*Problem statement*
From the entries below, please output exactly the lines starting at the one containing "Approved by me" and ending at the one containing "Maureen Traxler", both included.

━━ Material for this task ━━

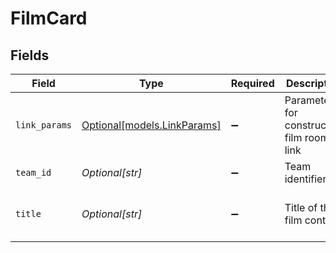 # FilmCard


## Fields

| Field                                                  | Type                                                   | Required                                               | Description                                            | Example                                                |
| ------------------------------------------------------ | ------------------------------------------------------ | ------------------------------------------------------ | ------------------------------------------------------ | ------------------------------------------------------ |
| `link_params`                                          | [Optional[models.LinkParams]](../models/linkparams.md) | :heavy_minus_sign:                                     | Parameters for constructing film room link             |                                                        |
| `team_id`                                              | *Optional[str]*                                        | :heavy_minus_sign:                                     | Team identifier                                        | 4400                                                   |
| `title`                                                | *Optional[str]*                                        | :heavy_minus_sign:                                     | Title of the film content                              | Justin Herbert Dropbacks vs. DEN                       |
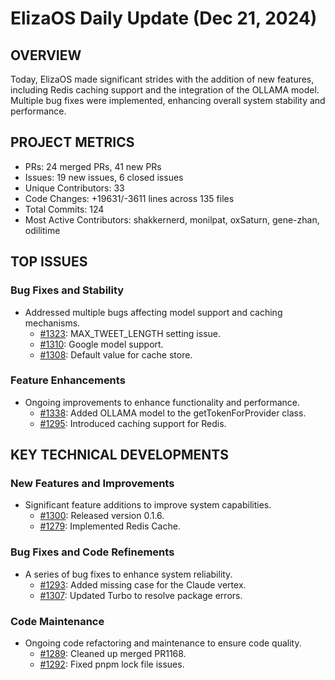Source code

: # ElizaOS Daily Update (Dec 21, 2024)

## OVERVIEW 
Today, ElizaOS made significant strides with the addition of new features, including Redis caching support and the integration of the OLLAMA model. Multiple bug fixes were implemented, enhancing overall system stability and performance.

## PROJECT METRICS
- PRs: 24 merged PRs, 41 new PRs
- Issues: 19 new issues, 6 closed issues
- Unique Contributors: 33
- Code Changes: +19631/-3611 lines across 135 files
- Total Commits: 124
- Most Active Contributors: shakkernerd, monilpat, oxSaturn, gene-zhan, odilitime

## TOP ISSUES
### Bug Fixes and Stability
- Addressed multiple bugs affecting model support and caching mechanisms.
  - [#1323](https://github.com/elizaos/eliza/issues/1323): MAX_TWEET_LENGTH setting issue.
  - [#1310](https://github.com/elizaos/eliza/issues/1310): Google model support.
  - [#1308](https://github.com/elizaos/eliza/issues/1308): Default value for cache store.

### Feature Enhancements
- Ongoing improvements to enhance functionality and performance.
  - [#1338](https://github.com/elizaos/eliza/pull/1338): Added OLLAMA model to the getTokenForProvider class.
  - [#1295](https://github.com/elizaos/eliza/pull/1295): Introduced caching support for Redis.

## KEY TECHNICAL DEVELOPMENTS
### New Features and Improvements
- Significant feature additions to improve system capabilities.
  - [#1300](https://github.com/elizaos/eliza/pull/1300): Released version 0.1.6.
  - [#1279](https://github.com/elizaos/eliza/pull/1279): Implemented Redis Cache.

### Bug Fixes and Code Refinements
- A series of bug fixes to enhance system reliability.
  - [#1293](https://github.com/elizaos/eliza/pull/1293): Added missing case for the Claude vertex.
  - [#1307](https://github.com/elizaos/eliza/pull/1307): Updated Turbo to resolve package errors.

### Code Maintenance
- Ongoing code refactoring and maintenance to ensure code quality.
  - [#1289](https://github.com/elizaos/eliza/pull/1289): Cleaned up merged PR1168.
  - [#1292](https://github.com/elizaos/eliza/pull/1292): Fixed pnpm lock file issues.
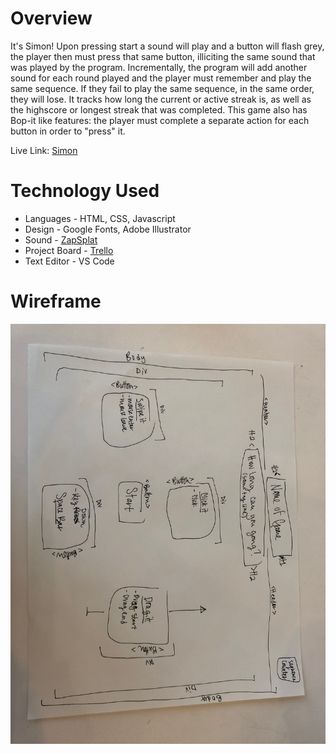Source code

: 

Overview
======
It's Simon! Upon pressing start a sound will play and a button will flash grey, the player then must press that same button, illiciting the same sound that was played by the program.  Incrementally, the program will add another sound for each round played and the player must remember and play the same sequence.  If they fail to play the same sequence, in the same order, they will lose.  It tracks how long the current or active streak is, as well as the highscore or longest streak that was completed.  This game also has Bop-it like features:  the player must complete a separate action for each button in order to "press" it.  

Live Link: [Simon](SimonByRoseEgle.surge.sh)

Technology Used
======

* Languages - HTML, CSS, Javascript
* Design - Google Fonts, Adobe Illustrator
* Sound - [ZapSplat](https://www.zapsplat.com/)
* Project Board - [Trello](https://trello.com/b/96gKOjdG/project-one-ga)
* Text Editor - VS Code



Wireframe
======
![Wireframe Image](images/wireFrame.JPG)
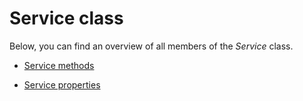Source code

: # Service class

Below, you can find an overview of all members of the *Service* class.

- [Service methods](Service_methods.md)

- [Service properties](Service_properties1.md#service-properties)

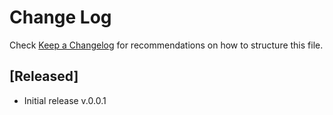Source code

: # Change Log

Check [Keep a Changelog](http://keepachangelog.com/) for recommendations on how to structure this file.

## [Released]

- Initial release v.0.0.1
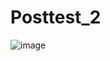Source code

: # Posttest_2

![image](https://github.com/RanggaSanjayaSakti/Posttest_2/assets/122283752/64e2e5e3-4df3-482e-b707-ab5fa4543c49)
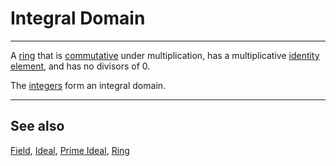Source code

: # Integral Domain

---

A [ring](https://mathworld.wolfram.com/Ring.html) that is [commutative](https://mathworld.wolfram.com/Commutative.html) under multiplication, has a multiplicative [identity element](https://mathworld.wolfram.com/IdentityElement.html), and has no divisors of 0.

The [integers](https://mathworld.wolfram.com/Integer.html) form an integral domain.

---

## See also

[Field](https://mathworld.wolfram.com/Field.html), [Ideal](https://mathworld.wolfram.com/Ideal.html), [Prime Ideal](https://mathworld.wolfram.com/PrimeIdeal.html), [Ring](https://mathworld.wolfram.com/Ring.html)
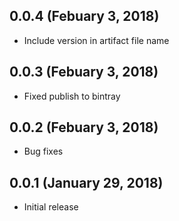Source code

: ## 0.0.4 (Febuary 3, 2018)

* Include version in artifact file name

## 0.0.3 (Febuary 3, 2018)

* Fixed publish to bintray

## 0.0.2 (Febuary 3, 2018)

* Bug fixes

## 0.0.1 (January 29, 2018)

* Initial release
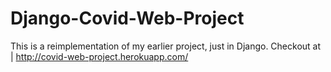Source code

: # Django-Covid-Web-Project

This is a reimplementation of my earlier project, just in Django.
Checkout at |   http://covid-web-project.herokuapp.com/
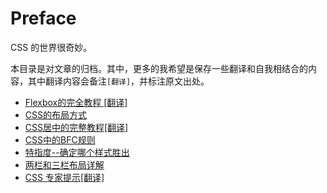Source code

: # Preface

CSS 的世界很奇妙。

本目录是对文章的归档。其中，更多的我希望是保存一些翻译和自我相结合的内容，其中翻译内容会备注`[翻译]`，并标注原文出处。

+ [Flexbox的完全教程 [翻译]](./Flex.md)
+ [CSS的布局方式](./Layout.md)
+ [CSS居中的完整教程[翻译]](./Center.md)
+ [CSS中的BFC规则](./BFC.md)
+ [特指度--确定哪个样式胜出](./Specialty.md)
+ [两栏和三栏布局详解](./Two-or-Three-Column.md)
+ [CSS 专家提示[翻译]](./CSS-ProTips.md)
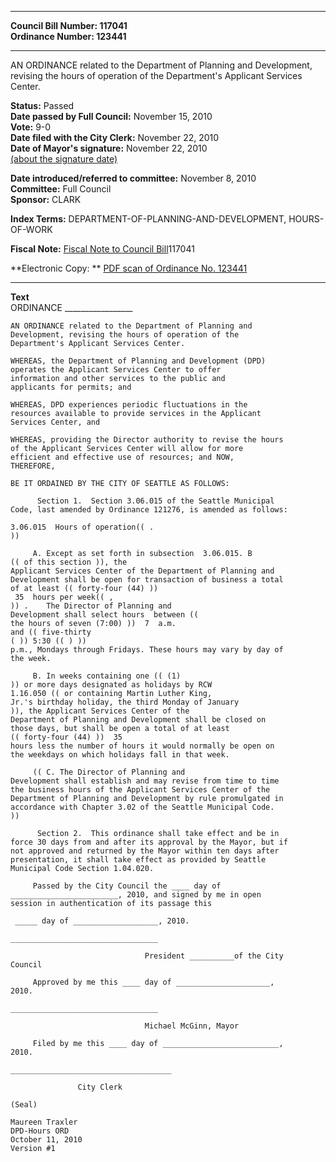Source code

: * * * * *  
  
**Council Bill Number: [](#h0)[](#h2)117041**   
**Ordinance Number: 123441**  
  
* * * * *  
  
AN ORDINANCE related to the Department of Planning and Development, revising the hours of operation of the Department's Applicant Services Center.  
  
**Status:** Passed   
**Date passed by Full Council:** November 15, 2010   
**Vote:** 9-0   
**Date filed with the City Clerk:** November 22, 2010   
**Date of Mayor's signature:** November 22, 2010   
[(about the signature date)](/~public/approvaldate.htm)   
  
  
**Date introduced/referred to committee:** November 8, 2010   
**Committee:** Full Council   
**Sponsor:** CLARK   
  
**Index Terms:** DEPARTMENT-OF-PLANNING-AND-DEVELOPMENT, HOURS-OF-WORK  
  
**Fiscal Note:** [Fiscal Note to Council Bill](http://clerk.seattle.gov/~public/fnote/117041.htm)[](#h1)[](#h3)117041  
  
**Electronic Copy: ** [PDF scan of Ordinance No. 123441](/~archives/Ordinances/Ord_123441.pdf)  
  
* * * * *  
  
**Text**  
    ORDINANCE _________________  
  
    AN ORDINANCE related to the Department of Planning and  
    Development, revising the hours of operation of the  
    Department's Applicant Services Center.  
  
    WHEREAS, the Department of Planning and Development (DPD)  
    operates the Applicant Services Center to offer  
    information and other services to the public and  
    applicants for permits; and  
  
    WHEREAS, DPD experiences periodic fluctuations in the  
    resources available to provide services in the Applicant  
    Services Center, and  
  
    WHEREAS, providing the Director authority to revise the hours  
    of the Applicant Services Center will allow for more  
    efficient and effective use of resources; and NOW,  
    THEREFORE,  
  
    BE IT ORDAINED BY THE CITY OF SEATTLE AS FOLLOWS:  
  
          Section 1.  Section 3.06.015 of the Seattle Municipal  
    Code, last amended by Ordinance 121276, is amended as follows:  
  
    3.06.015  Hours of operation(( .  
    ))  
  
         A. Except as set forth in subsection  3.06.015. B  
    (( of this section )), the  
    Applicant Services Center of the Department of Planning and  
    Development shall be open for transaction of business a total  
    of at least (( forty-four (44) ))  
     35  hours per week(( ,  
    )) .    The Director of Planning and  
    Development shall select hours  between ((  
    the hours of seven (7:00) ))  7  a.m.  
    and (( five-thirty    
    ( )) 5:30 (( ) ))  
    p.m., Mondays through Fridays. These hours may vary by day of  
    the week.  
  
         B. In weeks containing one (( (1)  
    )) or more days designated as holidays by RCW  
    1.16.050 (( or containing Martin Luther King,  
    Jr.'s birthday holiday, the third Monday of January  
    )), the Applicant Services Center of the  
    Department of Planning and Development shall be closed on  
    those days, but shall be open a total of at least  
    (( forty-four (44) ))  35   
    hours less the number of hours it would normally be open on  
    the weekdays on which holidays fall in that week.  
  
         (( C. The Director of Planning and  
    Development shall establish and may revise from time to time  
    the business hours of the Applicant Services Center of the  
    Department of Planning and Development by rule promulgated in  
    accordance with Chapter 3.02 of the Seattle Municipal Code.  
    ))  
  
          Section 2.  This ordinance shall take effect and be in  
    force 30 days from and after its approval by the Mayor, but if  
    not approved and returned by the Mayor within ten days after  
    presentation, it shall take effect as provided by Seattle  
    Municipal Code Section 1.04.020.  
  
         Passed by the City Council the ____ day of  
    ________________________, 2010, and signed by me in open  
    session in authentication of its passage this  
  
     _____ day of ___________________, 2010.  
  
    _________________________________  
  
                                  President __________of the City  
    Council  
  
         Approved by me this ____ day of _____________________,  
    2010.  
  
    _________________________________  
  
                                  Michael McGinn, Mayor  
  
         Filed by me this ____ day of __________________________,  
    2010.  
  
    ____________________________________  
  
                   City Clerk  
  
    (Seal)  
  
    Maureen Traxler  
    DPD-Hours ORD  
    October 11, 2010  
    Version #1  
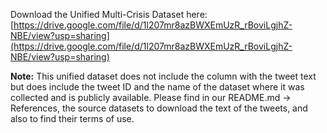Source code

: Download the Unified Multi-Crisis Dataset here: [https://drive.google.com/file/d/1l207mr8azBWXEmUzR_rBoviLgjhZ-NBE/view?usp=sharing](https://drive.google.com/file/d/1l207mr8azBWXEmUzR_rBoviLgjhZ-NBE/view?usp=sharing)


**Note:** This unified dataset does not include the column with the tweet text but does include the tweet ID and the name of the dataset where it was collected and is publicly available.
Please find in our README.md -> References, the source datasets to download the text of the tweets, and also to find their terms of use. 

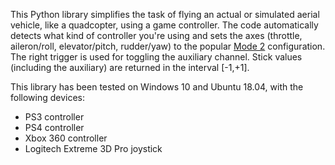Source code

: This Python library simplifies the task of flying an actual or simulated aerial
vehicle, like a quadcopter, using a game controller.  The code automatically
detects what kind of controller you're using and sets the axes (throttle,
aileron/roll, elevator/pitch, rudder/yaw) to the popular
[Mode 2](http://www.spektrumrc.com/Articles/Article.aspx?ArticleID=2105)
configuration.  The right trigger is used for toggling the auxiliary channel.
Stick values (including the auxiliary) are returned in the interval [-1,+1].

This library has been tested on Windows 10 and Ubuntu 18.04, with the following
devices:

* PS3 controller
* PS4 controller
* Xbox 360 controller
* Logitech Extreme 3D Pro joystick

━━━

*Solution for this task*
         Approved by me this ____ day of _____________________,  
    2010.  
  
    _________________________________  
  
                                  Michael McGinn, Mayor  
  
         Filed by me this ____ day of __________________________,  
    2010.  
  
    ____________________________________  
  
                   City Clerk  
  
    (Seal)  
  
    Maureen Traxler  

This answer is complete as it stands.